Türkiye 2019 yılında Libya ile deniz yetki alanları sınırlandırma anlaşması imzaladı ve çizdiği sınırlar içinde kalan kendi kıta sahanlığı alanlarında petrol ve doğalgaz aramaya koyuldu. Yunanistan ile Mısır 6 Ağustos 2020'de deniz yetki alanları sınırlandırma anlaşması imzalayarak Türkiye-Libya deniz yetki alanları sınırını ortadan kaldırma amacı taşıyan bir deniz sınırı çizdiler. Türkiye bu anlaşmayı da protesto etti. Araştırma Gemisi (A/G) Oruç Reis Meis adasının güneyinde Türkiye-Mısır ortay hattına dayalı bir sahada sismik araştırmalara devam etti. Yunanistan A/G Oruç Reis'in araştırmalarını engellemek için taciz girişimlerinde bulundu, Birleşik Arap Emirlikleri (BAE) ve Fransa'nın katıldığı tatbikatlar düzenledi. 27 Ağustos 2020'de Seyir Hidrografi ve Oşinografi Dairesinin 1085/20 sayılı ilanıyla A/G Oruç Reis'in araştırma süresi üçüncü defa uzatıldı.
Yunanistan Başbakanı Kiryakos Miçotakis 26 Ağustos 2020'de İyon denizinde, İyon adalarından Tainaro burnuna kadar karasularını 6 deniz milinden 12 deniz miline çıkarmak için gereken yasa tasarısını meclise sunduklarını, bu uygulamayı diğer denizlerde de yapacaklarını söyledi. Miçotakis, adını vermeden, Ege denizinde de karasularını 12 deniz miline (DM) çıkaracaklarını söylüyor. Yunanistan Doğu Akdeniz'deki gerginliği Ege'ye yaymayı planlıyor.

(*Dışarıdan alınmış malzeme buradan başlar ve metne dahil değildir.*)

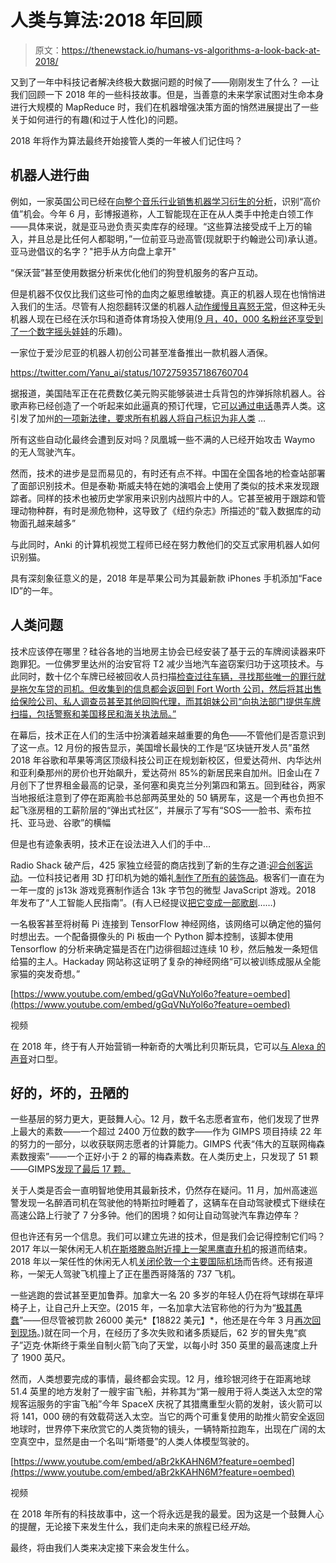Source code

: # 人类与算法:2018 年回顾

> 原文：<https://thenewstack.io/humans-vs-algorithms-a-look-back-at-2018/>

又到了一年中科技记者解决终极大数据问题的时候了——刚刚发生了什么？ —让我们回顾一下 2018 年的一些科技故事。但是，当善意的未来学家试图对生命本身进行大规模的 MapReduce 时，我们在机器增强决策方面的悄然进展提出了一些关于如何进行的有趣(和过于人性化)的问题。

2018 年将作为算法最终开始接管人类的一年被人们记住吗？

## 机器人进行曲

例如，一家英国公司已经在[向整个音乐行业销售机器学习衍生的分析](https://thenewstack.io/can-algorithms-help-find-the-next-pop-superstar/)，识别“高价值”机会。今年 6 月，彭博报道称，人工智能现在正在从人类手中抢走白领工作——具体来说，就是亚马逊负责买卖库存的经理。“这些算法接受成千上万的输入，并且总是比任何人都聪明，”一位前亚马逊高管(现就职于约翰逊公司)承认道。亚马逊倡议的名字？"把手从方向盘上拿开"

“保沃营”甚至使用数据分析来优化他们的狗登机服务的客户互动。

但是机器不仅仅比我们这些可怜的血肉之躯思维敏捷。真正的机器人现在也悄悄进入我们的生活。尽管有人抱怨翻转汉堡的机器人[动作缓慢且喜怒无常](https://thenewstack.io/lessons-learned-hiatus-flippy-burger-flipping-robot/)，但这种无头机器人现在已经在沃尔玛和道奇体育场投入使用[(9 月，40，000 名粉丝还享受到了](https://www.cnbc.com/2018/07/26/flippy-the-robot-hamburger-flipper-has-a-new-gig--at-dodger-stadium.html)[一个数字摇头娃娃](https://dodgers.mlblogs.com/dodgers-to-hold-first-ever-digital-bobblehead-night-sept-21-45f63b240ee8)的乐趣)。

一家位于爱沙尼亚的机器人初创公司甚至准备推出一款机器人酒保。

https://twitter.com/Yanu_ai/status/1072759357186760704

据报道，美国陆军正在花费数亿美元购买能够装进士兵背包的炸弹拆除机器人。谷歌声称已经创造了一个听起来如此逼真的预订代理，它[可以通过电话](https://www.cnbc.com/2018/12/19/google-duplex-restaurant-reservation-review.html)愚弄人类。这引发了加州[的一项新法律，要求所有机器人将自己标识为非人类](https://qz.com/1409350/a-new-law-means-californias-bots-have-to-disclose-theyre-not-human/) …

所有这些自动化最终会遭到反对吗？凤凰城一些不满的人已经开始攻击 Waymo 的无人驾驶汽车。

然而，技术的进步是显而易见的，有时还有点不祥。中国在全国各地的检查站部署了面部识别技术。但是泰勒·斯威夫特在她的演唱会上使用了类似的技术来发现跟踪者。同样的技术也被历史学家用来识别内战照片中的人。它甚至被用于跟踪和管理动物种群，有时是濒危物种，这导致了《纽约杂志》所描述的“载入数据库的动物面孔越来越多”

与此同时，Anki 的计算机视觉工程师已经在努力教他们的交互式家用机器人如何识别猫。

具有深刻象征意义的是，2018 年是苹果公司为其最新款 iPhones 手机添加“Face ID”的一年。

## 人类问题

技术应该停在哪里？硅谷各地的当地房主协会已经安装了基于云的车牌阅读器来吓跑罪犯。一位佛罗里达州的治安官将 T2 减少当地汽车盗窃案归功于这项技术。与此同时，数十亿个车牌已经被回收人员扫描[检查过往车辆，寻找那些唯一的罪行就是拖欠车贷的司机。但收集到的信息都会返回到 Fort Worth 公司，然后将其出售给保险公司、私人调查员甚至其他回购代理，而其姐妹公司“向执法部门提供车牌扫描，包括警察和美国移民和海关执法局。”](https://www.washingtonpost.com/business/economy/the-surprising-return-of-the-repo-man/2018/05/15/26fcd30e-4d5a-11e8-af46-b1d6dc0d9bfe_story.html)

在幕后，技术正在人们的生活中扮演着越来越重要的角色——不管他们是否意识到了这一点。12 月份的报告显示，美国增长最快的工作是“区块链开发人员”虽然 2018 年谷歌和苹果等湾区顶级科技公司正在规划新校区，但爱达荷州、内华达州和亚利桑那州的房价也开始飙升，爱达荷州 85%的新居民来自加州。旧金山在 7 月创下了世界租金最高的记录，圣何塞和奥克兰分列第四和第五。回到硅谷，两家当地报纸注意到了停在距离脸书总部两英里处的 50 辆房车，这是一个再也负担不起飞涨房租的工薪阶层的“弹出式社区”，并展示了写有“SOS——脸书、索布拉托、亚马逊、谷歌”的横幅

但是也有迹象表明，技术正在设法进入人们的手中…

Radio Shack 破产后，425 家独立经营的商店找到了新的生存之道:[迎合创客运动](https://thenewstack.io/can-makers-save-radioshack/)。一位科技记者用 3D 打印机为她的婚礼[制作了所有的装饰品](https://thenewstack.io/the-wedding-and-the-3d-printer/)。极客们一直在为一年一度的 js13k 游戏竞赛制作适合 13k 字节包的微型 JavaScript 游戏。2018 年发布了“人工智能人民指南”。(有人已经提议[把它变成一部歌剧](https://knightfoundation.org/press/releases/knight-foundation-announces-finalists-in-2018-knight-arts-challenge)……)

一名极客甚至将树莓 Pi 连接到 TensorFlow 神经网络，该网络可以确定他的猫何时想出去。一个配备摄像头的 Pi 板由一个 Python 脚本控制，该脚本使用 Tensorflow 的分析来确定猫是否在门边徘徊超过连续 10 秒，然后触发一条短信给猫的主人。Hackaday 网站称这证明了复杂的神经网络“可以被训练成服从全能家猫的突发奇想。”

[https://www.youtube.com/embed/gGqVNuYol6o?feature=oembed](https://www.youtube.com/embed/gGqVNuYol6o?feature=oembed)

视频

在 2018 年，终于有人开始营销一种新奇的大嘴比利贝斯玩具，它可以[与 Alexa 的声音](https://mashable.com/article/amazon-alexa-talking-big-mouth-billy-bass-fish/)对口型。

## 好的，坏的，丑陋的

一些基层的努力更大，更鼓舞人心。12 月，数千名志愿者宣布，他们发现了世界上最大的素数——一个超过 2400 万位数的数字——作为 GIMPS 项目持续 22 年的努力的一部分，以收获联网志愿者的计算能力。GIMPS 代表“伟大的互联网梅森素数搜索”——一个正好小于 2 的幂的梅森素数。在人类历史上，只发现了 51 颗——GIMPS[发现了最后 17 颗。](https://www.mersenne.org/primes/?press=M82589933)

关于人类是否会一直明智地使用其最新技术，仍然存在疑问。11 月，加州高速巡警发现一名醉酒司机在驾驶他的特斯拉时睡着了，这辆车在自动驾驶模式下继续在高速公路上行驶了 7 分多钟。他们的困境？如何让自动驾驶汽车靠边停车？

但也许还有另一个信息。我们可以建立先进的技术，但是我们会记得控制它们吗？2017 年以一架休闲无人机[在斯塔滕岛附近撞上一架黑鹰直升机](https://arstechnica.com/tech-policy/2017/12/drone-collides-with-us-army-helicopter-puts-1-5-dent-in-rotor/)的报道而结束。2018 年以一架任性的休闲无人机[关闭伦敦一个主要国际机场](https://www.nytimes.com/2018/12/27/world/europe/gatwick-airport-drone.html)而告终。还有报道称，一架无人驾驶飞机撞上了正在墨西哥降落的 737 飞机。

一些逃跑的尝试甚至更加鲁莽。加拿大一名 20 多岁的年轻人仍在将气球绑在草坪椅子上，让自己升上天空。(2015 年，一名加拿大法官称他的行为为“[极其愚蠢](http://www.cbc.ca/beta/news/canada/calgary/daniel-boria-balloon-man-1.4029414)”——但尽管被罚款 26000 美元*【18822 美元】*，他还是在今年 3 月[再次回到现场](https://wjla.com/news/nation-world/canadian-man-arrested-after-flying-lawn-chair-with-helium-balloons-police-say-115360)。)就在同一个月，在经历了多次失败和诸多质疑后，62 岁的冒失鬼“疯子”迈克·休斯终于乘坐自制火箭飞向了天堂，以每小时 350 英里的最高速度上升了 1900 英尺。

然而，人类想要完成的事情，最终都会实现。12 月，维珍银河终于在距离地球 51.4 英里的地方发射了一艘宇宙飞船，并称其为“第一艘用于将人类送入太空的常规客运服务的宇宙飞船”今年 SpaceX 庆祝了其猎鹰重型火箭的发射，该火箭可以将 141，000 磅的有效载荷送入太空。当它的两个可重复使用的助推火箭安全返回地球时，世界停下来欣赏它的人类货物的镜头，一辆特斯拉跑车，出现在广阔的太空真空中，显然是由一个名叫“斯塔曼”的人类人体模型驾驶的。

[https://www.youtube.com/embed/aBr2kKAHN6M?feature=oembed](https://www.youtube.com/embed/aBr2kKAHN6M?feature=oembed)

视频

在 2018 年所有的科技故事中，这一个将永远是我的最爱。因为这是一个鼓舞人心的提醒，无论接下来发生什么，我们走向未来的旅程已经*开始*。

最终，将由我们人类来决定接下来会发生什么。

<svg xmlns:xlink="http://www.w3.org/1999/xlink" viewBox="0 0 68 31" version="1.1"><title>Group</title> <desc>Created with Sketch.</desc></svg>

Yunanistan önce İyon denizinde karasularını 12 DM'ye çıkarırken Türkiye'nin nabzını tutacak. Eğer tepki gelmezse, Türkiye'nin Doğu Akdeniz'deki faaliyetlerine karşılık Ege denizinde de karasularını 12 DM'ye çıkaracak. Yunanistan'ın Ege'de karasularını 12 DM'ye çıkarması ne Doğu Akdeniz'e çözüm getirir ne de Yunanistan için Ege'de bir kazanıma dönüşebilir. Bu yalnızca Doğu Akdeniz'deki gerginliği karasuları bağlamında Ege'ye yaymak ve tırmandırmak demektir.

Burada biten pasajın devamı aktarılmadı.